Living abroad gives you the feeling that you are living a different life, being a different version of yourself. Everybody likes or dislikes you for who you are, instead of who you are related to. The hardest part about coming back, was that nobody knows your loss. Your lost one did not live in this other world. Because you do not see any of your biological family, you miss everyone as much as you miss your lost one, or you do not miss them, depending on how you feel. I know this may be
really hard to understand, but I cannot think of any other way to put it. This did result in some terrible moments of wake-up-calls. All of a sudden there is the realization that the person that you used to see as your invincible hero (at least that how I saw my dad as a kid), is no longer invincible. Those are the really hard times and whenever that happened it crushed me. Unfortunately I did not realize, back then, that it would be wise to talk to somebody. Whenever you are in that very situation, hopefully never, please do talk to somebody. It is like homesickness, do not deal with it alone. Though, there are times that you just want to be alone. There were times that I did not even wanted to be myself and I wished that I was somebody else. Then I would just know this person who experienced all of this. All these feelings will get weaker over time. It is like the waves on the water after a ship has passed. Over time it gets calmer. Even though people tell you that time heals the pain, you will come to see that is does not. You just learn to live with it.

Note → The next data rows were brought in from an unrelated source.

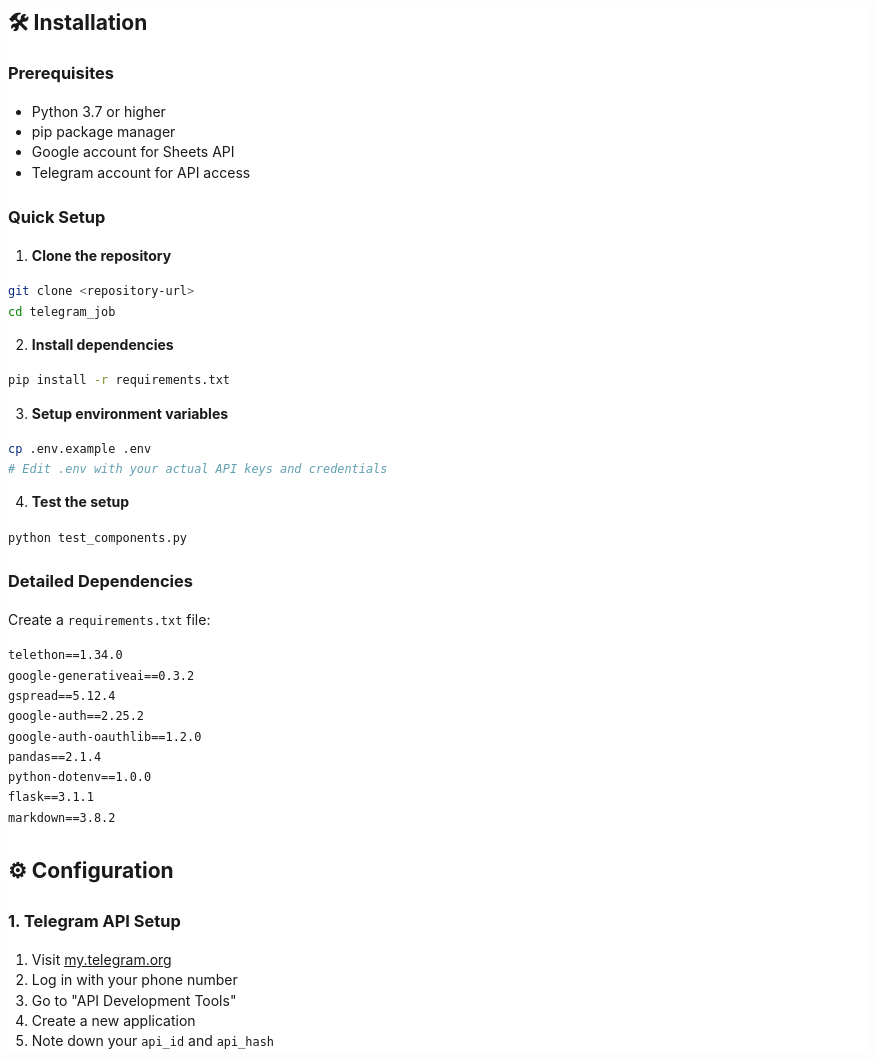 ## 🛠️ Installation

### Prerequisites
- Python 3.7 or higher
- pip package manager
- Google account for Sheets API
- Telegram account for API access

### Quick Setup

1. **Clone the repository**
```bash
git clone <repository-url>
cd telegram_job
```

2. **Install dependencies**
```bash
pip install -r requirements.txt
```

3. **Setup environment variables**
```bash
cp .env.example .env
# Edit .env with your actual API keys and credentials
```

4. **Test the setup**
```bash
python test_components.py
```

### Detailed Dependencies

Create a `requirements.txt` file:
```txt
telethon==1.34.0
google-generativeai==0.3.2
gspread==5.12.4
google-auth==2.25.2
google-auth-oauthlib==1.2.0
pandas==2.1.4
python-dotenv==1.0.0
flask==3.1.1
markdown==3.8.2
```

## ⚙️ Configuration

### 1. Telegram API Setup
1. Visit [my.telegram.org](https://my.telegram.org)
2. Log in with your phone number
3. Go to "API Development Tools"
4. Create a new application
5. Note down your `api_id` and `api_hash`
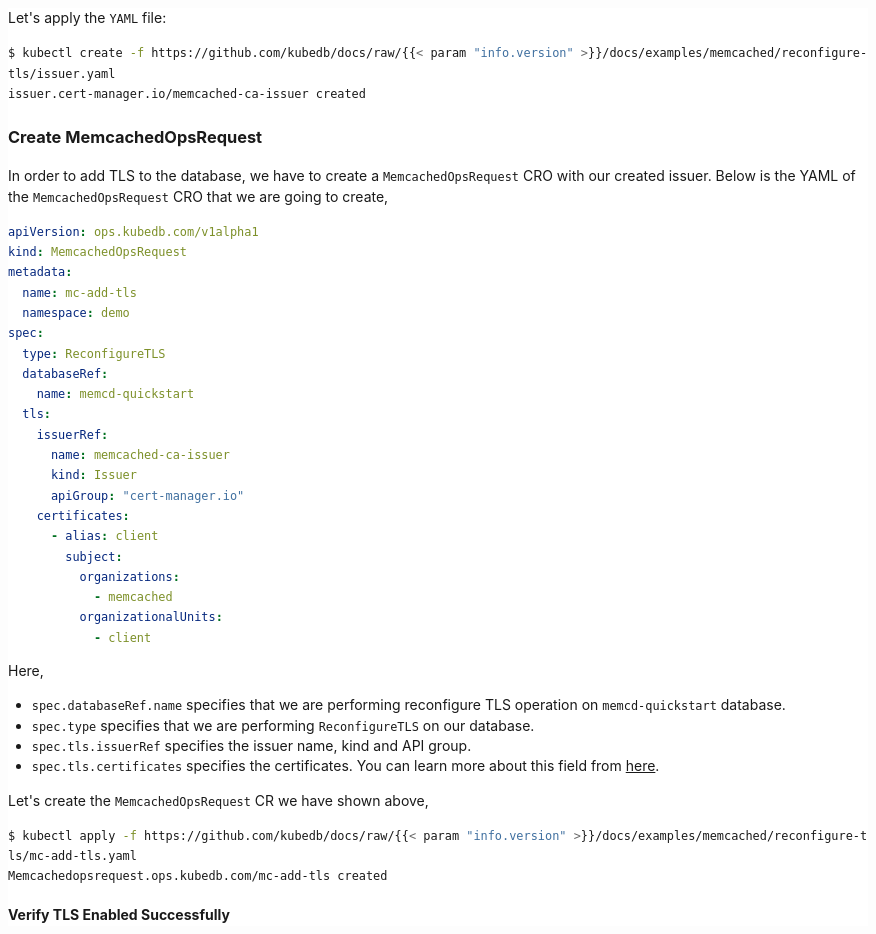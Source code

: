 Let's apply the `YAML` file:

```bash
$ kubectl create -f https://github.com/kubedb/docs/raw/{{< param "info.version" >}}/docs/examples/memcached/reconfigure-tls/issuer.yaml
issuer.cert-manager.io/memcached-ca-issuer created
```

### Create MemcachedOpsRequest

In order to add TLS to the database, we have to create a `MemcachedOpsRequest` CRO with our created issuer. Below is the YAML of the `MemcachedOpsRequest` CRO that we are going to create,

```yaml
apiVersion: ops.kubedb.com/v1alpha1
kind: MemcachedOpsRequest
metadata:
  name: mc-add-tls
  namespace: demo
spec:
  type: ReconfigureTLS
  databaseRef:
    name: memcd-quickstart
  tls:
    issuerRef:
      name: memcached-ca-issuer
      kind: Issuer
      apiGroup: "cert-manager.io"
    certificates:
      - alias: client
        subject:
          organizations:
            - memcached
          organizationalUnits:
            - client
```

Here,

- `spec.databaseRef.name` specifies that we are performing reconfigure TLS operation on `memcd-quickstart` database.
- `spec.type` specifies that we are performing `ReconfigureTLS` on our database.
- `spec.tls.issuerRef` specifies the issuer name, kind and API group.
- `spec.tls.certificates` specifies the certificates. You can learn more about this field from [here](/docs/v2025.10.17/guides/memcached/concepts/memcached#spectls).

Let's create the `MemcachedOpsRequest` CR we have shown above,

```bash
$ kubectl apply -f https://github.com/kubedb/docs/raw/{{< param "info.version" >}}/docs/examples/memcached/reconfigure-tls/mc-add-tls.yaml
Memcachedopsrequest.ops.kubedb.com/mc-add-tls created
```

#### Verify TLS Enabled Successfully
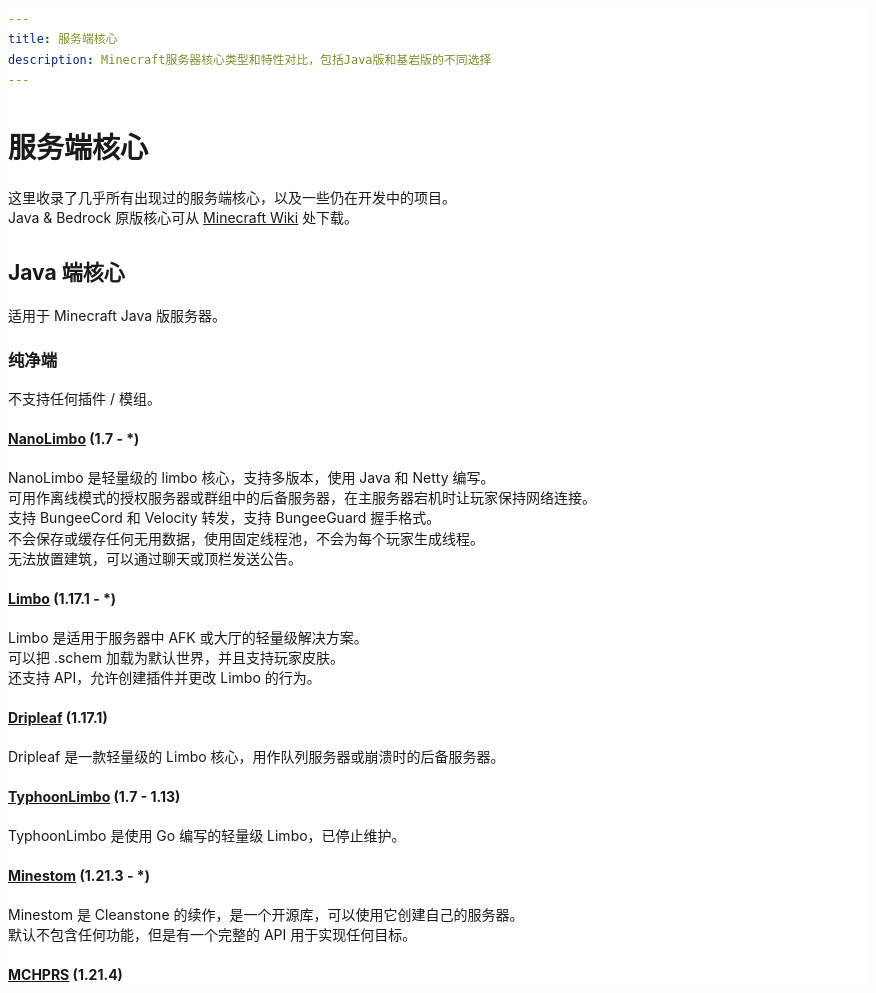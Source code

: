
 ```yaml
---
title: 服务端核心
description: Minecraft服务器核心类型和特性对比，包括Java版和基岩版的不同选择
---
```


# 服务端核心

这里收录了几乎所有出现过的服务端核心，以及一些仍在开发中的项目。  
Java & Bedrock 原版核心可从 [Minecraft Wiki](https://zh.minecraft.wiki/) 处下载。

## Java 端核心

适用于 Minecraft Java 版服务器。

### 纯净端

不支持任何插件 / 模组。

#### [NanoLimbo](https://github.com/Nan1t/NanoLimbo) (1.7 - *)

NanoLimbo 是轻量级的 limbo 核心，支持多版本，使用 Java 和 Netty 编写。  
可用作离线模式的授权服务器或群组中的后备服务器，在主服务器宕机时让玩家保持网络连接。  
支持 BungeeCord 和 Velocity 转发，支持 BungeeGuard 握手格式。  
不会保存或缓存任何无用数据，使用固定线程池，不会为每个玩家生成线程。  
无法放置建筑，可以通过聊天或顶栏发送公告。

#### [Limbo](https://github.com/LOOHP/Limbo) (1.17.1 - *)

Limbo 是适用于服务器中 AFK 或大厅的轻量级解决方案。  
可以把 .schem 加载为默认世界，并且支持玩家皮肤。  
还支持 API，允许创建插件并更改 Limbo 的行为。

#### [Dripleaf](https://github.com/NoahvdAa/Dripleaf) (1.17.1)

Dripleaf 是一款轻量级的 Limbo 核心，用作队列服务器或崩溃时的后备服务器。

#### [TyphoonLimbo](https://github.com/TyphoonMC/TyphoonLimbo) (1.7 - 1.13)

TyphoonLimbo 是使用 Go 编写的轻量级 Limbo，已停止维护。

#### [Minestom](https://github.com/Minestom/Minestom) (1.21.3 - *)

Minestom 是 Cleanstone 的续作，是一个开源库，可以使用它创建自己的服务器。  
默认不包含任何功能，但是有一个完整的 API 用于实现任何目标。

#### [MCHPRS](https://github.com/MCHPR/MCHPRS) (1.21.4)
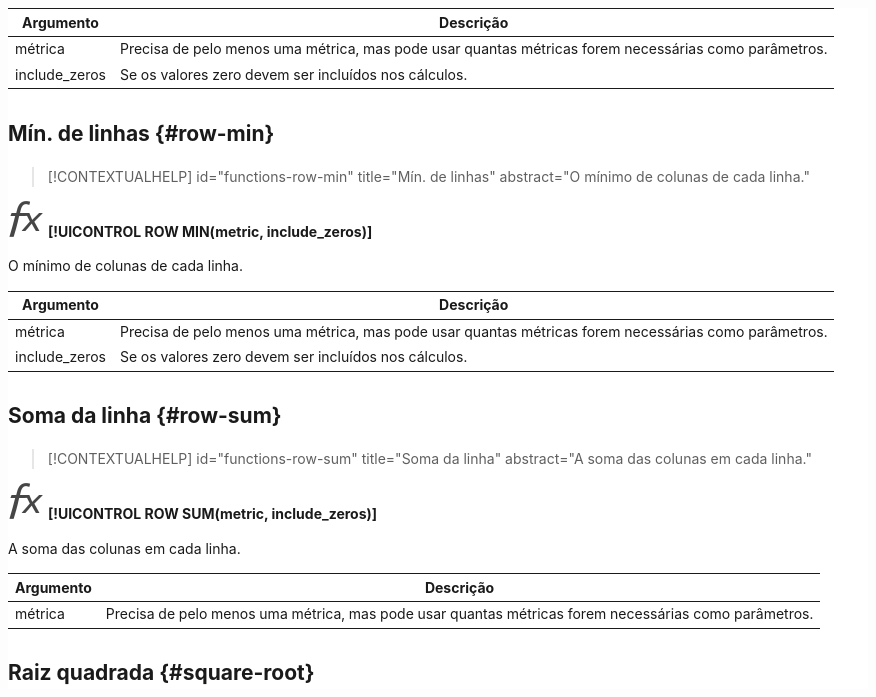 | Argumento | Descrição |
|---|---|
| métrica | Precisa de pelo menos uma métrica, mas pode usar quantas métricas forem necessárias como parâmetros. |
| include_zeros | Se os valores zero devem ser incluídos nos cálculos. |


## Mín. de linhas {#row-min}



>[!CONTEXTUALHELP]
>id="functions-row-min"
>title="Mín. de linhas"
>abstract="O mínimo de colunas de cada linha."



![Efeito](/help/assets/icons/Effect.svg) **[!UICONTROL ROW MIN(metric, include_zeros)]**

O mínimo de colunas de cada linha.

| Argumento | Descrição |
|---|---|
| métrica | Precisa de pelo menos uma métrica, mas pode usar quantas métricas forem necessárias como parâmetros. |
| include_zeros | Se os valores zero devem ser incluídos nos cálculos. |



## Soma da linha {#row-sum}



>[!CONTEXTUALHELP]
>id="functions-row-sum"
>title="Soma da linha"
>abstract="A soma das colunas em cada linha."



![Efeito](/help/assets/icons/Effect.svg) **[!UICONTROL ROW SUM(metric, include_zeros)]**

A soma das colunas em cada linha.

| Argumento | Descrição |
|---|---|
| métrica | Precisa de pelo menos uma métrica, mas pode usar quantas métricas forem necessárias como parâmetros. |


## Raiz quadrada {#square-root}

As I am writing this I have been back in my home country for almost two months. It is already been a year since I traveled to the United States for the first time and touched my dad for the last time. Coming back was the strangest feeling. The first night I heard some noises downstairs and as a reflex I thought that it was my dad, but it was not. Then of course there was the fact that everyone around me has been living in this world without my dad. On top that I just felt empty, that awful feeling is the price you have to pay for your exchange. It is like you have been asleep for 10 months and everything has been a dream, because no one knows what or who you are talking about. Sometimes it still feels all wrong.
I have been trying to find an article from somebody who has experienced something comparable, but I did not find any. For the people who encounter the same struggles as I did, just know you are not alone.